Operations consisting of multiple steps of applying the same cipher - in either direction - with each step taking the output of the last is often an attempt to increase the effective key length when using a cipher with a short key[0] (such as DES, which uses 7-byte keys, too short for real security today). For example, in 3DES (DES with three steps), the effective key security is 112 bits instead of 56, and a single Encrypt operation consists of encrypting the input with K1, then decrypting the result with K2, then encrypting the second result with K3 (which is sometimes the same as K1, as here). The Decrypt operation is the reverse: decrypt the ciphertext with K3, then encrypt the result with K2, then decrypt the second result with K1 to get the original input again.[1]

If you encrypt and then decrypt with the same key (or indeed decrypt and then encrypt with the same key) - such as if K2 were the same as either K1 or K3 - the result is effectively a no-op. You have to do something with the intermediate value - such as encrypt or decrypt it with a different key - for all that computation to have any actual effect at all.

What's the difference between this scheme and a scheme like: encrypt(with K1)->encrypt(with K2)->encrypt(with K1) which seems more logical?

As far as I know (not a cryptographer, though): it doesn't matter. Triple-DES (a.k.a. 3DES and TDEA) did it that way, but Wikipedia implies that the reason is just so that "keying schedule 3" produces identical output to single DES (which is, frankly, a questionable reason to do something). As far as I can tell, it could have been E-E-E/D-D-D instead of E-D-E/D-E-D without impacting the security (but an actual cryptographer may know better than me).

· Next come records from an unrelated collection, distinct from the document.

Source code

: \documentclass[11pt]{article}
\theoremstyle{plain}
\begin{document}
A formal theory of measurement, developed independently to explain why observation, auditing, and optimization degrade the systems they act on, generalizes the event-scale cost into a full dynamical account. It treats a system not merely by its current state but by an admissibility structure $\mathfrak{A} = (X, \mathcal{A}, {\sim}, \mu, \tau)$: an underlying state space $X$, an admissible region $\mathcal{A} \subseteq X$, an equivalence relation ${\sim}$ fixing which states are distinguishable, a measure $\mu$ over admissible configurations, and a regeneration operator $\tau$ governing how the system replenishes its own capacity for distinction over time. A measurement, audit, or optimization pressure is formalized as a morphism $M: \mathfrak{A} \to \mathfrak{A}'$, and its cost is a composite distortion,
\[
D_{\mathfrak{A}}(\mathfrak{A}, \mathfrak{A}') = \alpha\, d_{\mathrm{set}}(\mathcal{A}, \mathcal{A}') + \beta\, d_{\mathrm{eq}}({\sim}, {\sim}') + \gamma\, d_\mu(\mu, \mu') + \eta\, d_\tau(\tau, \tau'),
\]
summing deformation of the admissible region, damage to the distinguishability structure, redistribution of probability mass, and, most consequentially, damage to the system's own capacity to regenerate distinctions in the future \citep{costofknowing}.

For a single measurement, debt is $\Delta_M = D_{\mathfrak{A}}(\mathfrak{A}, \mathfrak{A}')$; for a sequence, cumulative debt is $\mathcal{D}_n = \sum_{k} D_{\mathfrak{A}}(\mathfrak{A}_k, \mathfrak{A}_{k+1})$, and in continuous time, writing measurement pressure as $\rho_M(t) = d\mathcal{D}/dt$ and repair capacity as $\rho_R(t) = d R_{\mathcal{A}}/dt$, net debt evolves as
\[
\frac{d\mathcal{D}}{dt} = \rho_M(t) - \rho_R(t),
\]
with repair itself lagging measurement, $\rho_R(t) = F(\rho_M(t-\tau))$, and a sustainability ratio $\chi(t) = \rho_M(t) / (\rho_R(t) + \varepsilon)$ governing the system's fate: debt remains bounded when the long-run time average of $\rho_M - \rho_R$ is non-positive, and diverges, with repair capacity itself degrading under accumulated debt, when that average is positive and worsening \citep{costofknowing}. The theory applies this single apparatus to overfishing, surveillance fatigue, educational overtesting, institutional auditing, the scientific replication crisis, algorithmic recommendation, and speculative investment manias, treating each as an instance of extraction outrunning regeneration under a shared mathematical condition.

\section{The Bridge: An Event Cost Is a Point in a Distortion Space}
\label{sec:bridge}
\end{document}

The use of three or more steps in general helps mitigate meet-in-the-middle attacks, which allow recovering the encryption key of a multiply-wrapped encryption scheme much faster (though with much more data needed) than naively brute-forcing the whole combined key. In effect, you break the total key into two pieces and brute force each individually; for short keys like DES this is viable and means a two-step scheme like E-E or E-D, even with two full completely independent DES keys, would be only slightly more secure than a single DES operation with a single key. Note that even three-or-more-step constructions are vulnerable to meet-in-the-middle, but you do get some meaningful increase in key strength (for example, 3DES with 168 bits of independent key material is considered to have only 112 bits of effective key strength; that's a worse ratio than most symmetric ciphers but still MUCH better than the 56 bit strength of single DES though, without needing to invent a whole new cipher[2]).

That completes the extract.